How to Select the Appropriate SAP HANA Data Provisioning Tool

  • by Haran Vinayagalingam, Principal Consultant, SAP HANA COE
  • April 5, 2013
/Project Management/HANA
SAPexperts/Project Management
SAP HANA has a number of data provisioning tools. Step through the detail of SAP Landscape Transformation, Direct Extractor Connection, and SAP Data Services. Learn how these tools can be engaged to load HANA for different use cases and critical implementation steps.
Key Concept

SAP HANA is a data-source-agnostic tool. It can handle many different data provisioning tools that you can use to load data to be analyzed. 

SAP HANA is a data-source-agnostic database that facilitates a large volume of data storage. The data-agnonstic capability presents the opportunity to engage a number of data provisioning tools seamlessly with a range of data transformation capabilities. A single HANA instance can simultaneously source more than one data provisioning tool and provide the ability to combine data from multiple sources into a single HANA view. The ability to merge large amounts of data in HANA provides a broader information capability and results in a more effective decision-making tool.

I have personal experience with many companies that have effectively engaged more than one data provisioning tool while maintaining a secured, synchronized, and robust SAP HANA environment. I’ll illustrate the technical architecture of three data provisioning tools and the criteria for selecting the right tool for your needs. I'll focus on three data provisioning tools:

  • SAP Landscape Transformation (SLT)
  • SAP Data Services
  • Direct Extractor Connection (DXC)
Note
Other than these three widely used data provisioning tools, you can also consider loading flat files by SAP HANA Studio or through the operating system level using Python scripts and SQL script uploads. These two options can be used as one-time activities or for test data loads.

Let’s begin with an architecture diagram that provides an overview of the above-mentioned tools connecting with HANA (Figure 1).


Figure 1
SAP HANA architecture (source: SAP)

The left side of this diagram shows possible source systems — SAP ERP, SAP NetWeaver Business Warehouse, and non-SAP systems — while the center of the diagram reflects the data provisioning tools SLT, SAP Data Services, and DXC. Each provisioning tool uses a different method to connect with HANA. SLT uses DBconnect because HANA is a database, Data Services uses an ODBC connection, and DXC uses an HTTP connection. DXC connects HANA via the XSEngine, which is the Web application component in HANA. I’ll discuss further details concerning the various connection types and the logic behind them later in this article.

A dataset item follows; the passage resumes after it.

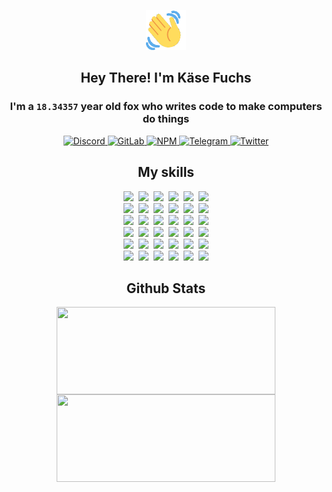 <div><p align=center><img src=./resources/images/wave.gif width=64px height=64px></p><h2 align=center>Hey There! I'm Käse Fuchs</h2><h3 align=center>I'm a <code>18.34357</code> year old fox who writes code to make computers do things</h3><p align=center><a href=https://discord.com/users/507526681125322772><img alt=Discord src="https://img.shields.io/badge/Discord-5865F2?logo=discord&logoColor=white&style=flat-square#9a20e270514782aae27a0528c6e2da6a"> </a><a href=https://gitlab.com/kasefuchs><img alt=GitLab src="https://img.shields.io/badge/GitLab-330F63?logo=gitlab&logoColor=white&style=flat-square#9a20e270514782aae27a0528c6e2da6a"> </a><a href=https://npmjs.com/~kasefuchs><img alt=NPM src="https://img.shields.io/badge/NPM-CB3837?logo=npm&logoColor=white&style=flat-square#9a20e270514782aae27a0528c6e2da6a"> </a><a href=https://t.me/kasefuchs><img alt=Telegram src="https://img.shields.io/badge/Telegram-2CA5E0?logo=telegram&logoColor=white&style=flat-square#9a20e270514782aae27a0528c6e2da6a"> </a><a href=https://twitter.com/kasefuchs><img alt=Twitter src="https://img.shields.io/badge/Twitter-1DA1F2?logo=twitter&logoColor=white&style=flat-square#9a20e270514782aae27a0528c6e2da6a"></a></p><h2 align=center>My skills</h2><p align=center><a href=https://aws.amazon.com/ ><picture><source srcset="https://skillicons.dev/icons?i=aws&theme=dark#9a20e270514782aae27a0528c6e2da6a" media="(prefers-color-scheme: dark)"><source srcset="https://skillicons.dev/icons?i=aws&theme=light#9a20e270514782aae27a0528c6e2da6a" media="(prefers-color-scheme: light), (prefers-color-scheme: no-preference)"><img src="https://skillicons.dev/icons?i=aws&theme=light#9a20e270514782aae27a0528c6e2da6a"></picture></a>&nbsp;&nbsp;<a href=https://en.wikipedia.org/wiki/Bash_(Unix_shell)><picture><source srcset="https://skillicons.dev/icons?i=bash&theme=dark#9a20e270514782aae27a0528c6e2da6a" media="(prefers-color-scheme: dark)"><source srcset="https://skillicons.dev/icons?i=bash&theme=light#9a20e270514782aae27a0528c6e2da6a" media="(prefers-color-scheme: light), (prefers-color-scheme: no-preference)"><img src="https://skillicons.dev/icons?i=bash&theme=light#9a20e270514782aae27a0528c6e2da6a"></picture></a>&nbsp;&nbsp;<a href=https://discord.com/developers/docs><picture><source srcset="https://skillicons.dev/icons?i=bots&theme=dark#9a20e270514782aae27a0528c6e2da6a" media="(prefers-color-scheme: dark)"><source srcset="https://skillicons.dev/icons?i=bots&theme=light#9a20e270514782aae27a0528c6e2da6a" media="(prefers-color-scheme: light), (prefers-color-scheme: no-preference)"><img src="https://skillicons.dev/icons?i=bots&theme=light#9a20e270514782aae27a0528c6e2da6a"></picture></a>&nbsp;&nbsp;<a href=https://www.cloudflare.com/ ><picture><source srcset="https://skillicons.dev/icons?i=cloudflare&theme=dark#9a20e270514782aae27a0528c6e2da6a" media="(prefers-color-scheme: dark)"><source srcset="https://skillicons.dev/icons?i=cloudflare&theme=light#9a20e270514782aae27a0528c6e2da6a" media="(prefers-color-scheme: light), (prefers-color-scheme: no-preference)"><img src="https://skillicons.dev/icons?i=cloudflare&theme=light#9a20e270514782aae27a0528c6e2da6a"></picture></a>&nbsp;&nbsp;<a href=https://en.wikipedia.org/wiki/CSS><picture><source srcset="https://skillicons.dev/icons?i=css&theme=dark#9a20e270514782aae27a0528c6e2da6a" media="(prefers-color-scheme: dark)"><source srcset="https://skillicons.dev/icons?i=css&theme=light#9a20e270514782aae27a0528c6e2da6a" media="(prefers-color-scheme: light), (prefers-color-scheme: no-preference)"><img src="https://skillicons.dev/icons?i=css&theme=light#9a20e270514782aae27a0528c6e2da6a"></picture></a>&nbsp;&nbsp;<a href=https://www.docker.com/ ><picture><source srcset="https://skillicons.dev/icons?i=docker&theme=dark#9a20e270514782aae27a0528c6e2da6a" media="(prefers-color-scheme: dark)"><source srcset="https://skillicons.dev/icons?i=docker&theme=light#9a20e270514782aae27a0528c6e2da6a" media="(prefers-color-scheme: light), (prefers-color-scheme: no-preference)"><img src="https://skillicons.dev/icons?i=docker&theme=light#9a20e270514782aae27a0528c6e2da6a"></picture></a><br><a href=https://www.electronjs.org/ ><picture><source srcset="https://skillicons.dev/icons?i=electron&theme=dark#9a20e270514782aae27a0528c6e2da6a" media="(prefers-color-scheme: dark)"><source srcset="https://skillicons.dev/icons?i=electron&theme=light#9a20e270514782aae27a0528c6e2da6a" media="(prefers-color-scheme: light), (prefers-color-scheme: no-preference)"><img src="https://skillicons.dev/icons?i=electron&theme=light#9a20e270514782aae27a0528c6e2da6a"></picture></a>&nbsp;&nbsp;<a href=https://expressjs.com/ ><picture><source srcset="https://skillicons.dev/icons?i=express&theme=dark#9a20e270514782aae27a0528c6e2da6a" media="(prefers-color-scheme: dark)"><source srcset="https://skillicons.dev/icons?i=express&theme=light#9a20e270514782aae27a0528c6e2da6a" media="(prefers-color-scheme: light), (prefers-color-scheme: no-preference)"><img src="https://skillicons.dev/icons?i=express&theme=light#9a20e270514782aae27a0528c6e2da6a"></picture></a>&nbsp;&nbsp;<a href=https://www.figma.com/ ><picture><source srcset="https://skillicons.dev/icons?i=figma&theme=dark#9a20e270514782aae27a0528c6e2da6a" media="(prefers-color-scheme: dark)"><source srcset="https://skillicons.dev/icons?i=figma&theme=light#9a20e270514782aae27a0528c6e2da6a" media="(prefers-color-scheme: light), (prefers-color-scheme: no-preference)"><img src="https://skillicons.dev/icons?i=figma&theme=light#9a20e270514782aae27a0528c6e2da6a"></picture></a>&nbsp;&nbsp;<a href=https://firebase.google.com/ ><picture><source srcset="https://skillicons.dev/icons?i=firebase&theme=dark#9a20e270514782aae27a0528c6e2da6a" media="(prefers-color-scheme: dark)"><source srcset="https://skillicons.dev/icons?i=firebase&theme=light#9a20e270514782aae27a0528c6e2da6a" media="(prefers-color-scheme: light), (prefers-color-scheme: no-preference)"><img src="https://skillicons.dev/icons?i=firebase&theme=light#9a20e270514782aae27a0528c6e2da6a"></picture></a>&nbsp;&nbsp;<a href=https://flask.palletsprojects.com/ ><picture><source srcset="https://skillicons.dev/icons?i=flask&theme=dark#9a20e270514782aae27a0528c6e2da6a" media="(prefers-color-scheme: dark)"><source srcset="https://skillicons.dev/icons?i=flask&theme=light#9a20e270514782aae27a0528c6e2da6a" media="(prefers-color-scheme: light), (prefers-color-scheme: no-preference)"><img src="https://skillicons.dev/icons?i=flask&theme=light#9a20e270514782aae27a0528c6e2da6a"></picture></a>&nbsp;&nbsp;<a href=https://cloud.google.com/ ><picture><source srcset="https://skillicons.dev/icons?i=gcp&theme=dark#9a20e270514782aae27a0528c6e2da6a" media="(prefers-color-scheme: dark)"><source srcset="https://skillicons.dev/icons?i=gcp&theme=light#9a20e270514782aae27a0528c6e2da6a" media="(prefers-color-scheme: light), (prefers-color-scheme: no-preference)"><img src="https://skillicons.dev/icons?i=gcp&theme=light#9a20e270514782aae27a0528c6e2da6a"></picture></a><br><a href=https://git-scm.com/ ><picture><source srcset="https://skillicons.dev/icons?i=git&theme=dark#9a20e270514782aae27a0528c6e2da6a" media="(prefers-color-scheme: dark)"><source srcset="https://skillicons.dev/icons?i=git&theme=light#9a20e270514782aae27a0528c6e2da6a" media="(prefers-color-scheme: light), (prefers-color-scheme: no-preference)"><img src="https://skillicons.dev/icons?i=git&theme=light#9a20e270514782aae27a0528c6e2da6a"></picture></a>&nbsp;&nbsp;<a href=https://github.com/ ><picture><source srcset="https://skillicons.dev/icons?i=github&theme=dark#9a20e270514782aae27a0528c6e2da6a" media="(prefers-color-scheme: dark)"><source srcset="https://skillicons.dev/icons?i=github&theme=light#9a20e270514782aae27a0528c6e2da6a" media="(prefers-color-scheme: light), (prefers-color-scheme: no-preference)"><img src="https://skillicons.dev/icons?i=github&theme=light#9a20e270514782aae27a0528c6e2da6a"></picture></a>&nbsp;&nbsp;<a href=https://gitlab.com/ ><picture><source srcset="https://skillicons.dev/icons?i=gitlab&theme=dark#9a20e270514782aae27a0528c6e2da6a" media="(prefers-color-scheme: dark)"><source srcset="https://skillicons.dev/icons?i=gitlab&theme=light#9a20e270514782aae27a0528c6e2da6a" media="(prefers-color-scheme: light), (prefers-color-scheme: no-preference)"><img src="https://skillicons.dev/icons?i=gitlab&theme=light#9a20e270514782aae27a0528c6e2da6a"></picture></a>&nbsp;&nbsp;<a href=https://www.heroku.com/ ><picture><source srcset="https://skillicons.dev/icons?i=heroku&theme=dark#9a20e270514782aae27a0528c6e2da6a" media="(prefers-color-scheme: dark)"><source srcset="https://skillicons.dev/icons?i=heroku&theme=light#9a20e270514782aae27a0528c6e2da6a" media="(prefers-color-scheme: light), (prefers-color-scheme: no-preference)"><img src="https://skillicons.dev/icons?i=heroku&theme=light#9a20e270514782aae27a0528c6e2da6a"></picture></a>&nbsp;&nbsp;<a href=https://en.wikipedia.org/wiki/HTML><picture><source srcset="https://skillicons.dev/icons?i=html&theme=dark#9a20e270514782aae27a0528c6e2da6a" media="(prefers-color-scheme: dark)"><source srcset="https://skillicons.dev/icons?i=html&theme=light#9a20e270514782aae27a0528c6e2da6a" media="(prefers-color-scheme: light), (prefers-color-scheme: no-preference)"><img src="https://skillicons.dev/icons?i=html&theme=light#9a20e270514782aae27a0528c6e2da6a"></picture></a>&nbsp;&nbsp;<a href=https://en.wikipedia.org/wiki/JavaScript><picture><source srcset="https://skillicons.dev/icons?i=js&theme=dark#9a20e270514782aae27a0528c6e2da6a" media="(prefers-color-scheme: dark)"><source srcset="https://skillicons.dev/icons?i=js&theme=light#9a20e270514782aae27a0528c6e2da6a" media="(prefers-color-scheme: light), (prefers-color-scheme: no-preference)"><img src="https://skillicons.dev/icons?i=js&theme=light#9a20e270514782aae27a0528c6e2da6a"></picture></a><br><a href=https://en.wikipedia.org/wiki/Linux><picture><source srcset="https://skillicons.dev/icons?i=linux&theme=dark#9a20e270514782aae27a0528c6e2da6a" media="(prefers-color-scheme: dark)"><source srcset="https://skillicons.dev/icons?i=linux&theme=light#9a20e270514782aae27a0528c6e2da6a" media="(prefers-color-scheme: light), (prefers-color-scheme: no-preference)"><img src="https://skillicons.dev/icons?i=linux&theme=light#9a20e270514782aae27a0528c6e2da6a"></picture></a>&nbsp;&nbsp;<a href=https://mui.com/ ><picture><source srcset="https://skillicons.dev/icons?i=materialui&theme=dark#9a20e270514782aae27a0528c6e2da6a" media="(prefers-color-scheme: dark)"><source srcset="https://skillicons.dev/icons?i=materialui&theme=light#9a20e270514782aae27a0528c6e2da6a" media="(prefers-color-scheme: light), (prefers-color-scheme: no-preference)"><img src="https://skillicons.dev/icons?i=materialui&theme=light#9a20e270514782aae27a0528c6e2da6a"></picture></a>&nbsp;&nbsp;<a href=https://en.wikipedia.org/wiki/Markdown><picture><source srcset="https://skillicons.dev/icons?i=md&theme=dark#9a20e270514782aae27a0528c6e2da6a" media="(prefers-color-scheme: dark)"><source srcset="https://skillicons.dev/icons?i=md&theme=light#9a20e270514782aae27a0528c6e2da6a" media="(prefers-color-scheme: light), (prefers-color-scheme: no-preference)"><img src="https://skillicons.dev/icons?i=md&theme=light#9a20e270514782aae27a0528c6e2da6a"></picture></a>&nbsp;&nbsp;<a href=https://www.mongodb.com/ ><picture><source srcset="https://skillicons.dev/icons?i=mongodb&theme=dark#9a20e270514782aae27a0528c6e2da6a" media="(prefers-color-scheme: dark)"><source srcset="https://skillicons.dev/icons?i=mongodb&theme=light#9a20e270514782aae27a0528c6e2da6a" media="(prefers-color-scheme: light), (prefers-color-scheme: no-preference)"><img src="https://skillicons.dev/icons?i=mongodb&theme=light#9a20e270514782aae27a0528c6e2da6a"></picture></a>&nbsp;&nbsp;<a href=https://www.mysql.com/ ><picture><source srcset="https://skillicons.dev/icons?i=mysql&theme=dark#9a20e270514782aae27a0528c6e2da6a" media="(prefers-color-scheme: dark)"><source srcset="https://skillicons.dev/icons?i=mysql&theme=light#9a20e270514782aae27a0528c6e2da6a" media="(prefers-color-scheme: light), (prefers-color-scheme: no-preference)"><img src="https://skillicons.dev/icons?i=mysql&theme=light#9a20e270514782aae27a0528c6e2da6a"></picture></a>&nbsp;&nbsp;<a href=https://nextjs.org/ ><picture><source srcset="https://skillicons.dev/icons?i=nextjs&theme=dark#9a20e270514782aae27a0528c6e2da6a" media="(prefers-color-scheme: dark)"><source srcset="https://skillicons.dev/icons?i=nextjs&theme=light#9a20e270514782aae27a0528c6e2da6a" media="(prefers-color-scheme: light), (prefers-color-scheme: no-preference)"><img src="https://skillicons.dev/icons?i=nextjs&theme=light#9a20e270514782aae27a0528c6e2da6a"></picture></a><br><a href=https://nodejs.org/en/ ><picture><source srcset="https://skillicons.dev/icons?i=nodejs&theme=dark#9a20e270514782aae27a0528c6e2da6a" media="(prefers-color-scheme: dark)"><source srcset="https://skillicons.dev/icons?i=nodejs&theme=light#9a20e270514782aae27a0528c6e2da6a" media="(prefers-color-scheme: light), (prefers-color-scheme: no-preference)"><img src="https://skillicons.dev/icons?i=nodejs&theme=light#9a20e270514782aae27a0528c6e2da6a"></picture></a>&nbsp;&nbsp;<a href=https://www.postgresql.org/ ><picture><source srcset="https://skillicons.dev/icons?i=postgres&theme=dark#9a20e270514782aae27a0528c6e2da6a" media="(prefers-color-scheme: dark)"><source srcset="https://skillicons.dev/icons?i=postgres&theme=light#9a20e270514782aae27a0528c6e2da6a" media="(prefers-color-scheme: light), (prefers-color-scheme: no-preference)"><img src="https://skillicons.dev/icons?i=postgres&theme=light#9a20e270514782aae27a0528c6e2da6a"></picture></a>&nbsp;&nbsp;<a href=https://learn.microsoft.com/en-us/powershell/ ><picture><source srcset="https://skillicons.dev/icons?i=powershell&theme=dark#9a20e270514782aae27a0528c6e2da6a" media="(prefers-color-scheme: dark)"><source srcset="https://skillicons.dev/icons?i=powershell&theme=light#9a20e270514782aae27a0528c6e2da6a" media="(prefers-color-scheme: light), (prefers-color-scheme: no-preference)"><img src="https://skillicons.dev/icons?i=powershell&theme=light#9a20e270514782aae27a0528c6e2da6a"></picture></a>&nbsp;&nbsp;<a href=https://www.python.org/ ><picture><source srcset="https://skillicons.dev/icons?i=py&theme=dark#9a20e270514782aae27a0528c6e2da6a" media="(prefers-color-scheme: dark)"><source srcset="https://skillicons.dev/icons?i=py&theme=light#9a20e270514782aae27a0528c6e2da6a" media="(prefers-color-scheme: light), (prefers-color-scheme: no-preference)"><img src="https://skillicons.dev/icons?i=py&theme=light#9a20e270514782aae27a0528c6e2da6a"></picture></a>&nbsp;&nbsp;<a href=https://www.raspberrypi.org/ ><picture><source srcset="https://skillicons.dev/icons?i=raspberrypi&theme=dark#9a20e270514782aae27a0528c6e2da6a" media="(prefers-color-scheme: dark)"><source srcset="https://skillicons.dev/icons?i=raspberrypi&theme=light#9a20e270514782aae27a0528c6e2da6a" media="(prefers-color-scheme: light), (prefers-color-scheme: no-preference)"><img src="https://skillicons.dev/icons?i=raspberrypi&theme=light#9a20e270514782aae27a0528c6e2da6a"></picture></a>&nbsp;&nbsp;<a href=https://reactjs.org/ ><picture><source srcset="https://skillicons.dev/icons?i=react&theme=dark#9a20e270514782aae27a0528c6e2da6a" media="(prefers-color-scheme: dark)"><source srcset="https://skillicons.dev/icons?i=react&theme=light#9a20e270514782aae27a0528c6e2da6a" media="(prefers-color-scheme: light), (prefers-color-scheme: no-preference)"><img src="https://skillicons.dev/icons?i=react&theme=light#9a20e270514782aae27a0528c6e2da6a"></picture></a><br><a href=https://redux.js.org/ ><picture><source srcset="https://skillicons.dev/icons?i=redux&theme=dark#9a20e270514782aae27a0528c6e2da6a" media="(prefers-color-scheme: dark)"><source srcset="https://skillicons.dev/icons?i=redux&theme=light#9a20e270514782aae27a0528c6e2da6a" media="(prefers-color-scheme: light), (prefers-color-scheme: no-preference)"><img src="https://skillicons.dev/icons?i=redux&theme=light#9a20e270514782aae27a0528c6e2da6a"></picture></a>&nbsp;&nbsp;<a href=https://en.wikipedia.org/wiki/Regular_expression><picture><source srcset="https://skillicons.dev/icons?i=regex&theme=dark#9a20e270514782aae27a0528c6e2da6a" media="(prefers-color-scheme: dark)"><source srcset="https://skillicons.dev/icons?i=regex&theme=light#9a20e270514782aae27a0528c6e2da6a" media="(prefers-color-scheme: light), (prefers-color-scheme: no-preference)"><img src="https://skillicons.dev/icons?i=regex&theme=light#9a20e270514782aae27a0528c6e2da6a"></picture></a>&nbsp;&nbsp;<a href=https://en.wikipedia.org/wiki/Sass_(stylesheet_language)><picture><source srcset="https://skillicons.dev/icons?i=sass&theme=dark#9a20e270514782aae27a0528c6e2da6a" media="(prefers-color-scheme: dark)"><source srcset="https://skillicons.dev/icons?i=sass&theme=light#9a20e270514782aae27a0528c6e2da6a" media="(prefers-color-scheme: light), (prefers-color-scheme: no-preference)"><img src="https://skillicons.dev/icons?i=sass&theme=light#9a20e270514782aae27a0528c6e2da6a"></picture></a>&nbsp;&nbsp;<a href=https://www.typescriptlang.org/ ><picture><source srcset="https://skillicons.dev/icons?i=ts&theme=dark#9a20e270514782aae27a0528c6e2da6a" media="(prefers-color-scheme: dark)"><source srcset="https://skillicons.dev/icons?i=ts&theme=light#9a20e270514782aae27a0528c6e2da6a" media="(prefers-color-scheme: light), (prefers-color-scheme: no-preference)"><img src="https://skillicons.dev/icons?i=ts&theme=light#9a20e270514782aae27a0528c6e2da6a"></picture></a>&nbsp;&nbsp;<a href=https://unity.com/ ><picture><source srcset="https://skillicons.dev/icons?i=unity&theme=dark#9a20e270514782aae27a0528c6e2da6a" media="(prefers-color-scheme: dark)"><source srcset="https://skillicons.dev/icons?i=unity&theme=light#9a20e270514782aae27a0528c6e2da6a" media="(prefers-color-scheme: light), (prefers-color-scheme: no-preference)"><img src="https://skillicons.dev/icons?i=unity&theme=light#9a20e270514782aae27a0528c6e2da6a"></picture></a>&nbsp;&nbsp;<a href=https://workers.cloudflare.com/ ><picture><source srcset="https://skillicons.dev/icons?i=workers&theme=dark#9a20e270514782aae27a0528c6e2da6a" media="(prefers-color-scheme: dark)"><source srcset="https://skillicons.dev/icons?i=workers&theme=light#9a20e270514782aae27a0528c6e2da6a" media="(prefers-color-scheme: light), (prefers-color-scheme: no-preference)"><img src="https://skillicons.dev/icons?i=workers&theme=light#9a20e270514782aae27a0528c6e2da6a"></picture></a><br></p><h2 align=center>Github Stats</h2><p align=center><picture><source srcset="https://github-readme-stats-kasefuchs.vercel.app/api/?count_private=true&hide_border=true&hide_rank=true&line_height=20&hide_title=true&username=Kasefuchs&theme=dark#9a20e270514782aae27a0528c6e2da6a" media="(prefers-color-scheme: dark)"><source srcset="https://github-readme-stats-kasefuchs.vercel.app/api/?count_private=true&hide_border=true&hide_rank=true&line_height=20&hide_title=true&username=Kasefuchs&theme=light#9a20e270514782aae27a0528c6e2da6a" media="(prefers-color-scheme: light), (prefers-color-scheme: no-preference)"><img align=middle width=350 height=140 src="https://github-readme-stats-kasefuchs.vercel.app/api/?count_private=true&hide_border=true&hide_rank=true&line_height=20&hide_title=true&username=Kasefuchs&theme=light#9a20e270514782aae27a0528c6e2da6a"></picture><picture><source srcset="https://github-readme-stats-kasefuchs.vercel.app/api/top-langs/?count_private=true&hide_border=true&layout=compact&username=Kasefuchs&theme=dark#9a20e270514782aae27a0528c6e2da6a" media="(prefers-color-scheme: dark)"><source srcset="https://github-readme-stats-kasefuchs.vercel.app/api/top-langs/?count_private=true&hide_border=true&layout=compact&username=Kasefuchs&theme=light#9a20e270514782aae27a0528c6e2da6a" media="(prefers-color-scheme: light), (prefers-color-scheme: no-preference)"><img align=middle width=350 height=140 src="https://github-readme-stats-kasefuchs.vercel.app/api/top-langs/?count_private=true&hide_border=true&layout=compact&username=Kasefuchs&theme=light#9a20e270514782aae27a0528c6e2da6a"></picture></p><img src="https://hit.yhype.me/github/profile?user_id=64592097#9a20e270514782aae27a0528c6e2da6a" alt=""></div>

SAP Landscape Transformation Server

SLT allows for real-time data replication from SAP and non-SAP sources into HANA. SLT also has the capability to load data in batch mode. The SLT batch mode can be set up for SAP and non-SAP source systems; this feature enables streamlining of data into HANA in a controlled manner. One of the added benefits of SLT is its transformation capability. You can configure SLT to handle transformations, such as masking of a file, adding or removing table structures, and skipping certain records. It can also be used for calculation.

Users with existing SAP enterprise systems tend to use the SLT as their primary data provisioning tool for HANA data loads. SLT is a native SAP tool that has been highly integrated with SAP systems, making SLT a favored option over other provisioning tools. Another reason for its high adoption is that the learning curve to adapt SLT is short. SLT is an SAP NetWeaver system and requires similar skills as any other SAP NetWeaver system.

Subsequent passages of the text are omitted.